## BRIEF
Each line of the listing below that includes "results" must be copied.

## STORED DATA
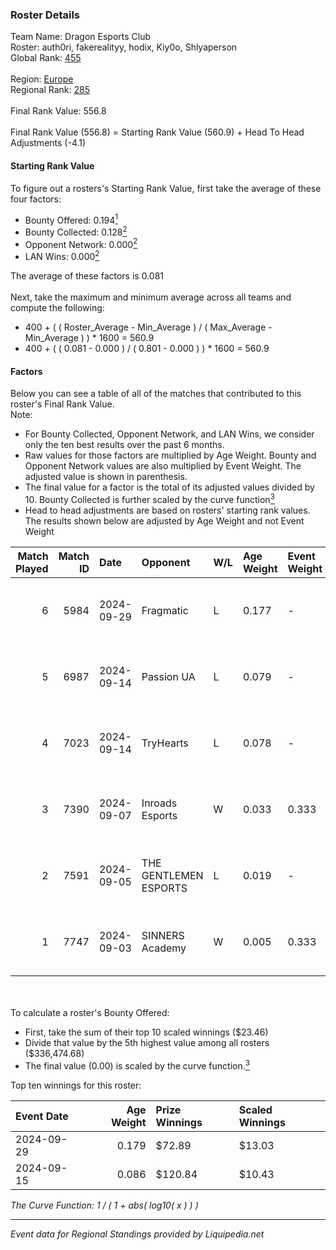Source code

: ### Roster Details<br />
Team Name: Dragon Esports Club<br />
Roster: auth0ri, fakerealityy, hodix, Kiy0o, Shlyaperson<br />
Global Rank: [455](../standings_global.md)<br />
<br />
Region: [Europe]( ../standings_europe.md)<br />
Regional Rank: [285]( ../standings_europe.md)<br />
<br />
Final Rank Value:  556.8<br />
<br />
Final Rank Value (556.8) = Starting Rank Value (560.9) + Head To Head Adjustments (-4.1)<br />

#### Starting Rank Value<br />
To figure out a rosters's Starting Rank Value, first take the average of these four factors:<br />
- Bounty Offered: 0.194[<sup>1</sup>](#table2)
- Bounty Collected: 0.128[<sup>2</sup>](#table1)
- Opponent Network: 0.000[<sup>2</sup>](#table1)
- LAN Wins: 0.000[<sup>2</sup>](#table1)

The average of these factors is 0.081<br />
<br />
Next, take the maximum and minimum average across all teams and compute the following:<br />
- 400 + ( ( Roster_Average - Min_Average ) / ( Max_Average - Min_Average ) ) * 1600 = 560.9
- 400 + ( ( 0.081 - 0.000 ) / ( 0.801 - 0.000 ) ) * 1600 = 560.9


#### Factors<br />
Below you can see a table of all of the matches that contributed to this roster's Final Rank Value.<br />
Note:<br />

- For Bounty Collected, Opponent Network, and LAN Wins, we consider only the ten best results over the past 6 months.
- Raw values for those factors are multiplied by Age Weight. Bounty and Opponent Network values are also multiplied by Event Weight. The adjusted value is shown in parenthesis.
- The final value for a factor is the total of its adjusted values divided by 10. Bounty Collected is further scaled by the curve function[<sup>3</sup>](#curveFunction)
- Head to head adjustments are based on rosters' starting rank values. The results shown below are adjusted by Age Weight and not Event Weight
<span id="table1"></span><br />


| Match Played | Match ID | Date       | Opponent              | W/L | Age Weight | Event Weight | Bounty Collected | Opponent Network | LAN Wins  | H2H Adj. | Roster                                            |
| -: | -: | :- | :- | :- | :- | :- | :- | :- | :- | -: | :- |
|            6 |     5984 | 2024-09-29 | Fragmatic             | L   | 0.177      | -            | -                | -                | -         |    -2.73 | auth0ri, fakerealityy, hodix, Kiy0o, Shlyaperson  |
|            5 |     6987 | 2024-09-14 | Passion UA            | L   | 0.079      | -            | -                | -                | -         |    -0.17 | auth0ri, DMBPWR, fakerealityy, hodix, Shlyaperson |
|            4 |     7023 | 2024-09-14 | TryHearts             | L   | 0.078      | -            | -                | -                | -         |    -1.56 | auth0ri, DMBPWR, fakerealityy, hodix, Shlyaperson |
|            3 |     7390 | 2024-09-07 | Inroads Esports       | W   | 0.033      | 0.333        | 0.000 (0.000)    | 0.004 (0.000)    | 0 (0.000) |     0.41 | auth0ri, DMBPWR, fakerealityy, hodix, Shlyaperson |
|            2 |     7591 | 2024-09-05 | THE GENTLEMEN ESPORTS | L   | 0.019      | -            | -                | -                | -         |    -0.20 | auth0ri, DMBPWR, fakerealityy, hodix, Shlyaperson |
|            1 |     7747 | 2024-09-03 | SINNERS Academy       | W   | 0.005      | 0.333        | 0.001 (0.000)    | 0.102 (0.000)    | 0 (0.000) |     0.11 | auth0ri, DMBPWR, fakerealityy, hodix, Shlyaperson |

<br />
<span id="table2"></span><br />
To calculate a roster's Bounty Offered:<br />

- First, take the sum of their top 10 scaled winnings ($23.46)
- Divide that value by the 5th highest value among all rosters ($336,474.68)
- The final value (0.00) is scaled by the curve function.[<sup>3</sup>](#curveFunction)

Top ten winnings for this roster:<br />

| Event Date | Age Weight | Prize Winnings | Scaled Winnings |
| :- | -: | :- | :- |
| 2024-09-29 |      0.179 | $72.89         | $13.03          |
| 2024-09-15 |      0.086 | $120.84        | $10.43          |


<span id="curveFunction"></span>_The Curve Function: 1 / ( 1 + abs( log10( x ) ) )_<br />

---
_Event data for Regional Standings provided by Liquipedia.net_<br />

## RESULT OF THIS EXERCISE
- For Bounty Collected, Opponent Network, and LAN Wins, we consider only the ten best results over the past 6 months.
- Head to head adjustments are based on rosters' starting rank values. The results shown below are adjusted by Age Weight and not Event Weight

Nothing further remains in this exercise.